### Material provided
——
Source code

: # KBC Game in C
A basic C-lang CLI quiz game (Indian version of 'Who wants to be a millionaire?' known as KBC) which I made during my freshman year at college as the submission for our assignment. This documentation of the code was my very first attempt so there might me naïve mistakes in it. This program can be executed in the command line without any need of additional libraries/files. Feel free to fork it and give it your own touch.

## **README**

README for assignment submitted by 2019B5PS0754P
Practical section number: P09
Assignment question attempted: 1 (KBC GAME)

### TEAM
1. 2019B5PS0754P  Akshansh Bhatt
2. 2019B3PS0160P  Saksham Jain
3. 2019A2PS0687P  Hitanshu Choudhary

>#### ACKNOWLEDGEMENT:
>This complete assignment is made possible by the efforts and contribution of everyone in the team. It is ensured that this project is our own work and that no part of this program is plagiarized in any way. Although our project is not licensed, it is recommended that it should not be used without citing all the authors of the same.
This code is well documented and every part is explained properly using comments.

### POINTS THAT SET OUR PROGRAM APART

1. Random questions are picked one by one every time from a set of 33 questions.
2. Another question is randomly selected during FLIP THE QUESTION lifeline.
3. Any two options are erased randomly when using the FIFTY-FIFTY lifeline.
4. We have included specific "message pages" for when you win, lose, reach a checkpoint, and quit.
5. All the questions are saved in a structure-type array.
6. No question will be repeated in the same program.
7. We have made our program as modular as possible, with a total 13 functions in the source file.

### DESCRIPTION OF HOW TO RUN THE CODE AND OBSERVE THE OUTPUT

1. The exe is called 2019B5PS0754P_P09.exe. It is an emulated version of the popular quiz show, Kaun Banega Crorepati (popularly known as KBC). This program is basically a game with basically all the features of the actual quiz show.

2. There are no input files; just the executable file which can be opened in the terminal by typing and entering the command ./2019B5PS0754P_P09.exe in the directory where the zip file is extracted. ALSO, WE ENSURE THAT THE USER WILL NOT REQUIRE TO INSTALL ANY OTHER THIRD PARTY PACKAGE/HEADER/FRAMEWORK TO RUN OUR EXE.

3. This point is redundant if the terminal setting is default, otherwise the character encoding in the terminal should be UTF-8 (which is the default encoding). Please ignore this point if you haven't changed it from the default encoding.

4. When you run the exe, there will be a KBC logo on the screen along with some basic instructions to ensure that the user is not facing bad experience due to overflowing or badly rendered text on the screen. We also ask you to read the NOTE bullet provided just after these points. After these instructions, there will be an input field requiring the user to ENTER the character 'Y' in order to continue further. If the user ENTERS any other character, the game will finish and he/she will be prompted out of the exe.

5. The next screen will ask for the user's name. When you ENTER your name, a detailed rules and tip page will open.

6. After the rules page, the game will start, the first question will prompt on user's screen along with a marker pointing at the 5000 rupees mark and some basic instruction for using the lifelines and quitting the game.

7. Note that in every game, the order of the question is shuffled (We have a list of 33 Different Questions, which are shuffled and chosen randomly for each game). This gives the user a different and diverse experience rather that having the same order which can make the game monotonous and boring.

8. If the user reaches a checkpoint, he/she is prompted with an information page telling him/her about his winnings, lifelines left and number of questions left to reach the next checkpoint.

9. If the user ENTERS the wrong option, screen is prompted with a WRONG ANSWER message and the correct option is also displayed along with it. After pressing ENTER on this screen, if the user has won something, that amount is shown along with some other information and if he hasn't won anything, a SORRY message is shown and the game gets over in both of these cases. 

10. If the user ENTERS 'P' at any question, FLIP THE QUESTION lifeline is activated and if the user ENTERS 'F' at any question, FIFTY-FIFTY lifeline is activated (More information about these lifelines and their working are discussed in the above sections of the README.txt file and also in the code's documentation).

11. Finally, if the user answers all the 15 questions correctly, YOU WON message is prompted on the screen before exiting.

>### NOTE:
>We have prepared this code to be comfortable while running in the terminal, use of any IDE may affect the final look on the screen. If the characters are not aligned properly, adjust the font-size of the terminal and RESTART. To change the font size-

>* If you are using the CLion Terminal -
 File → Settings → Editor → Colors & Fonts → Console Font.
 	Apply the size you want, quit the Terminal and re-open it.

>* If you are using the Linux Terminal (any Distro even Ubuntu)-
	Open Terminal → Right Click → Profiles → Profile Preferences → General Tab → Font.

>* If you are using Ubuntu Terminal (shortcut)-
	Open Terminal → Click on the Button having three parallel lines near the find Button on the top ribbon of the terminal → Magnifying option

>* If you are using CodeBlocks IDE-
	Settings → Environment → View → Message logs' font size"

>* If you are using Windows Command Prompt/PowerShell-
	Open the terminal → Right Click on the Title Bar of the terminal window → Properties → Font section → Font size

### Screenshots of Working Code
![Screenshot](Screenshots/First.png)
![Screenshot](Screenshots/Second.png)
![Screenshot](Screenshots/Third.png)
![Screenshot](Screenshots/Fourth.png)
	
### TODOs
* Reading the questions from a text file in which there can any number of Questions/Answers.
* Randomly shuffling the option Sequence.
——
### Work instructions
Each record shown above must be reproduced exactly.

### Completed exercise
Source code

: # KBC Game in C
A basic C-lang CLI quiz game (Indian version of 'Who wants to be a millionaire?' known as KBC) which I made during my freshman year at college as the submission for our assignment. This documentation of the code was my very first attempt so there might me naïve mistakes in it. This program can be executed in the command line without any need of additional libraries/files. Feel free to fork it and give it your own touch.

## **README**

README for assignment submitted by 2019B5PS0754P
Practical section number: P09
Assignment question attempted: 1 (KBC GAME)

### TEAM
1. 2019B5PS0754P  Akshansh Bhatt
2. 2019B3PS0160P  Saksham Jain
3. 2019A2PS0687P  Hitanshu Choudhary

>#### ACKNOWLEDGEMENT:
>This complete assignment is made possible by the efforts and contribution of everyone in the team. It is ensured that this project is our own work and that no part of this program is plagiarized in any way. Although our project is not licensed, it is recommended that it should not be used without citing all the authors of the same.
This code is well documented and every part is explained properly using comments.

### POINTS THAT SET OUR PROGRAM APART

1. Random questions are picked one by one every time from a set of 33 questions.
2. Another question is randomly selected during FLIP THE QUESTION lifeline.
3. Any two options are erased randomly when using the FIFTY-FIFTY lifeline.
4. We have included specific "message pages" for when you win, lose, reach a checkpoint, and quit.
5. All the questions are saved in a structure-type array.
6. No question will be repeated in the same program.
7. We have made our program as modular as possible, with a total 13 functions in the source file.

### DESCRIPTION OF HOW TO RUN THE CODE AND OBSERVE THE OUTPUT

1. The exe is called 2019B5PS0754P_P09.exe. It is an emulated version of the popular quiz show, Kaun Banega Crorepati (popularly known as KBC). This program is basically a game with basically all the features of the actual quiz show.

2. There are no input files; just the executable file which can be opened in the terminal by typing and entering the command ./2019B5PS0754P_P09.exe in the directory where the zip file is extracted. ALSO, WE ENSURE THAT THE USER WILL NOT REQUIRE TO INSTALL ANY OTHER THIRD PARTY PACKAGE/HEADER/FRAMEWORK TO RUN OUR EXE.

3. This point is redundant if the terminal setting is default, otherwise the character encoding in the terminal should be UTF-8 (which is the default encoding). Please ignore this point if you haven't changed it from the default encoding.

4. When you run the exe, there will be a KBC logo on the screen along with some basic instructions to ensure that the user is not facing bad experience due to overflowing or badly rendered text on the screen. We also ask you to read the NOTE bullet provided just after these points. After these instructions, there will be an input field requiring the user to ENTER the character 'Y' in order to continue further. If the user ENTERS any other character, the game will finish and he/she will be prompted out of the exe.

5. The next screen will ask for the user's name. When you ENTER your name, a detailed rules and tip page will open.

6. After the rules page, the game will start, the first question will prompt on user's screen along with a marker pointing at the 5000 rupees mark and some basic instruction for using the lifelines and quitting the game.

7. Note that in every game, the order of the question is shuffled (We have a list of 33 Different Questions, which are shuffled and chosen randomly for each game). This gives the user a different and diverse experience rather that having the same order which can make the game monotonous and boring.

8. If the user reaches a checkpoint, he/she is prompted with an information page telling him/her about his winnings, lifelines left and number of questions left to reach the next checkpoint.

9. If the user ENTERS the wrong option, screen is prompted with a WRONG ANSWER message and the correct option is also displayed along with it. After pressing ENTER on this screen, if the user has won something, that amount is shown along with some other information and if he hasn't won anything, a SORRY message is shown and the game gets over in both of these cases. 

10. If the user ENTERS 'P' at any question, FLIP THE QUESTION lifeline is activated and if the user ENTERS 'F' at any question, FIFTY-FIFTY lifeline is activated (More information about these lifelines and their working are discussed in the above sections of the README.txt file and also in the code's documentation).

11. Finally, if the user answers all the 15 questions correctly, YOU WON message is prompted on the screen before exiting.

>### NOTE:
>We have prepared this code to be comfortable while running in the terminal, use of any IDE may affect the final look on the screen. If the characters are not aligned properly, adjust the font-size of the terminal and RESTART. To change the font size-

>* If you are using the CLion Terminal -
 File → Settings → Editor → Colors & Fonts → Console Font.
 	Apply the size you want, quit the Terminal and re-open it.

>* If you are using the Linux Terminal (any Distro even Ubuntu)-
	Open Terminal → Right Click → Profiles → Profile Preferences → General Tab → Font.

>* If you are using Ubuntu Terminal (shortcut)-
	Open Terminal → Click on the Button having three parallel lines near the find Button on the top ribbon of the terminal → Magnifying option

>* If you are using CodeBlocks IDE-
	Settings → Environment → View → Message logs' font size"

>* If you are using Windows Command Prompt/PowerShell-
	Open the terminal → Right Click on the Title Bar of the terminal window → Properties → Font section → Font size

### Screenshots of Working Code
![Screenshot](Screenshots/First.png)
![Screenshot](Screenshots/Second.png)
![Screenshot](Screenshots/Third.png)
![Screenshot](Screenshots/Fourth.png)
	
### TODOs
* Reading the questions from a text file in which there can any number of Questions/Answers.
* Randomly shuffling the option Sequence.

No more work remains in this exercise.